Although often used in practice, there remains a need for further scientific evidence for the use of vitamin D in patients with TB infection. My project will add to this body of evidence, informing policy (from bodies such as SIGN and NICE) and national management guidelines. At present, there is no comprehensive national screening programme for new entrants on arrival to the UK. If shown to augment the immune response in patients with latent TB, we highlight the role for screening new entrants from high endemicity countries, and supplementation of vitamin D in order to prevent active TB. As a safe and cheap medication, the use would not need to be limited to resource-rich countries alone. In the longer term, this will result in health economic savings and an increase in productivity of the predominantly young population affected by TB in the UK. This work will provide data to inform later use of clinical trials required to take such an intervention forward.

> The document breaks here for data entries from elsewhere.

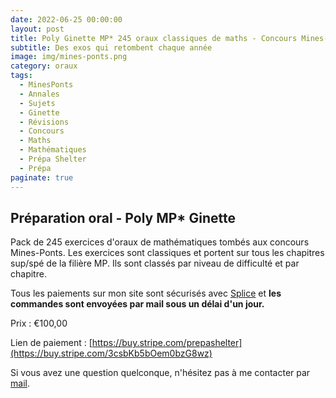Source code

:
 ```yaml
---
date: 2022-06-25 00:00:00
layout: post
title: Poly Ginette MP* 245 oraux classiques de maths - Concours Mines-Ponts (Payant) 2022
subtitle: Des exos qui retombent chaque année
image: img/mines-ponts.png
category: oraux
tags:
  - MinesPonts
  - Annales
  - Sujets
  - Ginette
  - Révisions
  - Concours
  - Maths
  - Mathématiques
  - Prépa Shelter
  - Prépa
paginate: true
---
```


## Préparation oral - Poly MP* Ginette

Pack de 245 exercices d'oraux de mathématiques tombés aux concours Mines-Ponts. Les exercices sont classiques et portent sur tous les chapitres sup/spé de la filière MP. Ils sont classés par niveau de difficulté et par chapitre. 

Tous les paiements sur mon site sont sécurisés avec [Splice](https://www.stripe.com) et **les commandes sont envoyées par mail sous un délai d'un jour.**

Prix : €100,00

Lien de paiement : [https://buy.stripe.com/prepashelter](https://buy.stripe.com/3csbKb5bOem0bzG8wz)


Si vous avez une question quelconque, n'hésitez pas à me contacter par [mail](https://www.prepashelter.com/contact/).


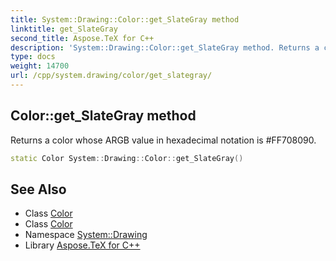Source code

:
 ```yaml
---
title: System::Drawing::Color::get_SlateGray method
linktitle: get_SlateGray
second_title: Aspose.TeX for C++
description: 'System::Drawing::Color::get_SlateGray method. Returns a color whose ARGB value in hexadecimal notation is #FF708090 in C++.'
type: docs
weight: 14700
url: /cpp/system.drawing/color/get_slategray/
---
```

## Color::get_SlateGray method


Returns a color whose ARGB value in hexadecimal notation is #FF708090.

```cpp
static Color System::Drawing::Color::get_SlateGray()
```

## See Also

* Class [Color](../)
* Class [Color](../)
* Namespace [System::Drawing](../../)
* Library [Aspose.TeX for C++](../../../)

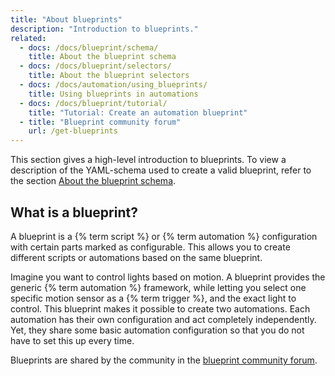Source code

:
 ```yaml
---
title: "About blueprints"
description: "Introduction to blueprints."
related:
  - docs: /docs/blueprint/schema/
    title: About the blueprint schema
  - docs: /docs/blueprint/selectors/
    title: About the blueprint selectors
  - docs: /docs/automation/using_blueprints/
    title: Using blueprints in automations
  - docs: /docs/blueprint/tutorial/
    title: "Tutorial: Create an automation blueprint"
  - title: "Blueprint community forum"
    url: /get-blueprints
---
```


This section gives a high-level introduction to blueprints. To view a description of the YAML-schema used to create a valid blueprint, refer to the section [About the blueprint schema](/docs/blueprint/schema/).

## What is a blueprint?

A blueprint is a {% term script %} or {% term automation %} configuration with certain parts marked as configurable. This allows you to create different scripts or automations based on the same blueprint.

Imagine you want to control lights based on motion. A blueprint provides the generic {% term automation %} framework, while letting you select one specific motion sensor as a {% term trigger %}, and the exact light to control. This blueprint makes it possible to create two automations. Each automation has their own configuration and act completely independently. Yet, they share some basic automation configuration so that you do not have to set this up every time.

Blueprints are shared by the community in the [blueprint community forum][blueprint-forums].

[blueprint-forums]: /get-blueprints
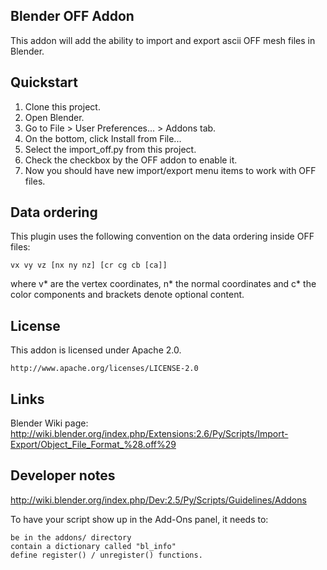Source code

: Blender OFF Addon
-----
This addon will add the ability to import and export ascii OFF mesh files in Blender.

Quickstart
-----
1. Clone this project.
2. Open Blender.
3. Go to File > User Preferences... > Addons tab.
4. On the bottom, click Install from File...
5. Select the import_off.py from this project.
6. Check the checkbox by the OFF addon to enable it.
7. Now you should have new import/export menu items to work with OFF files.

Data ordering
-----
This plugin uses the following convention on the data ordering inside OFF files:
```
vx vy vz [nx ny nz] [cr cg cb [ca]]
```
where v* are the vertex coordinates, n* the normal coordinates and c* the color components and brackets denote optional content.

License
-----

This addon is licensed under Apache 2.0.

    http://www.apache.org/licenses/LICENSE-2.0

Links
-----

Blender Wiki page: http://wiki.blender.org/index.php/Extensions:2.6/Py/Scripts/Import-Export/Object_File_Format_%28.off%29


Developer notes
-----

http://wiki.blender.org/index.php/Dev:2.5/Py/Scripts/Guidelines/Addons

To have your script show up in the Add-Ons panel, it needs to:

    be in the addons/ directory
    contain a dictionary called "bl_info"
    define register() / unregister() functions.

In a wider sense, the publication and communication of our work in peer-reviewed journals, conference presentations and press statements, will increase international recognition of TB research in the UK. Close collaboration with clinicians running the TB services will also raise the profile of research and its vital role in the practice of clinical medicine and improving patient care.
On a personal level, I will gain many useful research skills, including critical appraisal and review of literature, leadership and management skills, which are directly transferable to clinical work and will enhance my practice of evidence-based medicine and that of my junior team. This in itself will have indirect effects by encouraging juniors interested in academic medicine to themselves undertake research.